## [TASK TO CARRY OUT]
Once more, print the records exactly as given.

Records from a dataset

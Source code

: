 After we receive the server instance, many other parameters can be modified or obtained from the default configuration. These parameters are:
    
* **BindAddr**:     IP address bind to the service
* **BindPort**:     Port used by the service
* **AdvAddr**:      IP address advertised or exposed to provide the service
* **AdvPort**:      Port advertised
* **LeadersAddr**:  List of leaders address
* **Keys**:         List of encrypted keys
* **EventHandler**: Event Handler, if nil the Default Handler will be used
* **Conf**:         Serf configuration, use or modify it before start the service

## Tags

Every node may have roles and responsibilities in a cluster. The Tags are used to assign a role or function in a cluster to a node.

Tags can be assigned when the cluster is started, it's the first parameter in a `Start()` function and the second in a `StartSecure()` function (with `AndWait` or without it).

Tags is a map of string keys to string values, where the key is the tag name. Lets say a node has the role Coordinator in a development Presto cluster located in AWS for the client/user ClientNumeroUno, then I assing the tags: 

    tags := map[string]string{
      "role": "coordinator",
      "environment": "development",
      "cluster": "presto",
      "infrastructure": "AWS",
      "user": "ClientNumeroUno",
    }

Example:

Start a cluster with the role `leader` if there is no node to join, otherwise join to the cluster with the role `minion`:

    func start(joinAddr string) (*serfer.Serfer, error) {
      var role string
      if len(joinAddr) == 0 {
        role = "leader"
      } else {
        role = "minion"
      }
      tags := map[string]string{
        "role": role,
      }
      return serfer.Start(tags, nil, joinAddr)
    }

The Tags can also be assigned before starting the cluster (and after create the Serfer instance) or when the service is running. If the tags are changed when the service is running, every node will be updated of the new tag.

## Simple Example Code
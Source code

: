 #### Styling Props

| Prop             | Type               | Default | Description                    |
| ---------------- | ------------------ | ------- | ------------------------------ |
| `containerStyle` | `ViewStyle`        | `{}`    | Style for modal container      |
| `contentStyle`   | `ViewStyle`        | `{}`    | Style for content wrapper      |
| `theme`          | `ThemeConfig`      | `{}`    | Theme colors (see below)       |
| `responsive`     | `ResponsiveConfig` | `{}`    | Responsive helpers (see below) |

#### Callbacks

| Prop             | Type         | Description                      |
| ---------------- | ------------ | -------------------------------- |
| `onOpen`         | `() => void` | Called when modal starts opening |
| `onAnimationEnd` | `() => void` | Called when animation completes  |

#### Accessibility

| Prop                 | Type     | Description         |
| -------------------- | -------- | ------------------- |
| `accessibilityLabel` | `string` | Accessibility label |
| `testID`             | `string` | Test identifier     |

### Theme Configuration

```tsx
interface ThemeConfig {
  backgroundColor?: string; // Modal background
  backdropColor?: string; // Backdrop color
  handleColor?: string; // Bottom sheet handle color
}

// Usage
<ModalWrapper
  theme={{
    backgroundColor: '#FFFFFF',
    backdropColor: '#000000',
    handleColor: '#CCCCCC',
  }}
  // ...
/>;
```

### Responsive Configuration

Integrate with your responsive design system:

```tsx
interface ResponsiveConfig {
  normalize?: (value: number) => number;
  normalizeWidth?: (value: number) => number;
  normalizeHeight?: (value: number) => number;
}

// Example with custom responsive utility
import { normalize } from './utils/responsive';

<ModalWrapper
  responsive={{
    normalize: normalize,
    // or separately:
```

## [ANSWER BELOW]
Source code

: After we receive the server instance, many other parameters can be modified or obtained from the default configuration. These parameters are:
    
* **BindAddr**:     IP address bind to the service
* **BindPort**:     Port used by the service
* **AdvAddr**:      IP address advertised or exposed to provide the service
* **AdvPort**:      Port advertised
* **LeadersAddr**:  List of leaders address
* **Keys**:         List of encrypted keys
* **EventHandler**: Event Handler, if nil the Default Handler will be used
* **Conf**:         Serf configuration, use or modify it before start the service

## Tags

Every node may have roles and responsibilities in a cluster. The Tags are used to assign a role or function in a cluster to a node.

Tags can be assigned when the cluster is started, it's the first parameter in a `Start()` function and the second in a `StartSecure()` function (with `AndWait` or without it).

Tags is a map of string keys to string values, where the key is the tag name. Lets say a node has the role Coordinator in a development Presto cluster located in AWS for the client/user ClientNumeroUno, then I assing the tags: 

    tags := map[string]string{
      "role": "coordinator",
      "environment": "development",
      "cluster": "presto",
      "infrastructure": "AWS",
      "user": "ClientNumeroUno",
    }

Example:

Start a cluster with the role `leader` if there is no node to join, otherwise join to the cluster with the role `minion`:

    func start(joinAddr string) (*serfer.Serfer, error) {
      var role string
      if len(joinAddr) == 0 {
        role = "leader"
      } else {
        role = "minion"
      }
      tags := map[string]string{
        "role": role,
      }
      return serfer.Start(tags, nil, joinAddr)
    }

The Tags can also be assigned before starting the cluster (and after create the Serfer instance) or when the service is running. If the tags are changed when the service is running, every node will be updated of the new tag.

## Simple Example Code
Source code

: #### Styling Props

| Prop             | Type               | Default | Description                    |
| ---------------- | ------------------ | ------- | ------------------------------ |
| `containerStyle` | `ViewStyle`        | `{}`    | Style for modal container      |
| `contentStyle`   | `ViewStyle`        | `{}`    | Style for content wrapper      |
| `theme`          | `ThemeConfig`      | `{}`    | Theme colors (see below)       |
| `responsive`     | `ResponsiveConfig` | `{}`    | Responsive helpers (see below) |

#### Callbacks

| Prop             | Type         | Description                      |
| ---------------- | ------------ | -------------------------------- |
| `onOpen`         | `() => void` | Called when modal starts opening |
| `onAnimationEnd` | `() => void` | Called when animation completes  |

#### Accessibility

| Prop                 | Type     | Description         |
| -------------------- | -------- | ------------------- |
| `accessibilityLabel` | `string` | Accessibility label |
| `testID`             | `string` | Test identifier     |

### Theme Configuration

```tsx
interface ThemeConfig {
  backgroundColor?: string; // Modal background
  backdropColor?: string; // Backdrop color
  handleColor?: string; // Bottom sheet handle color
}

// Usage
<ModalWrapper
  theme={{
    backgroundColor: '#FFFFFF',
    backdropColor: '#000000',
    handleColor: '#CCCCCC',
  }}
  // ...
/>;
```

### Responsive Configuration

Integrate with your responsive design system:

```tsx
interface ResponsiveConfig {
  normalize?: (value: number) => number;
  normalizeWidth?: (value: number) => number;
  normalizeHeight?: (value: number) => number;
}

// Example with custom responsive utility
import { normalize } from './utils/responsive';

<ModalWrapper
  responsive={{
    normalize: normalize,
    // or separately:
```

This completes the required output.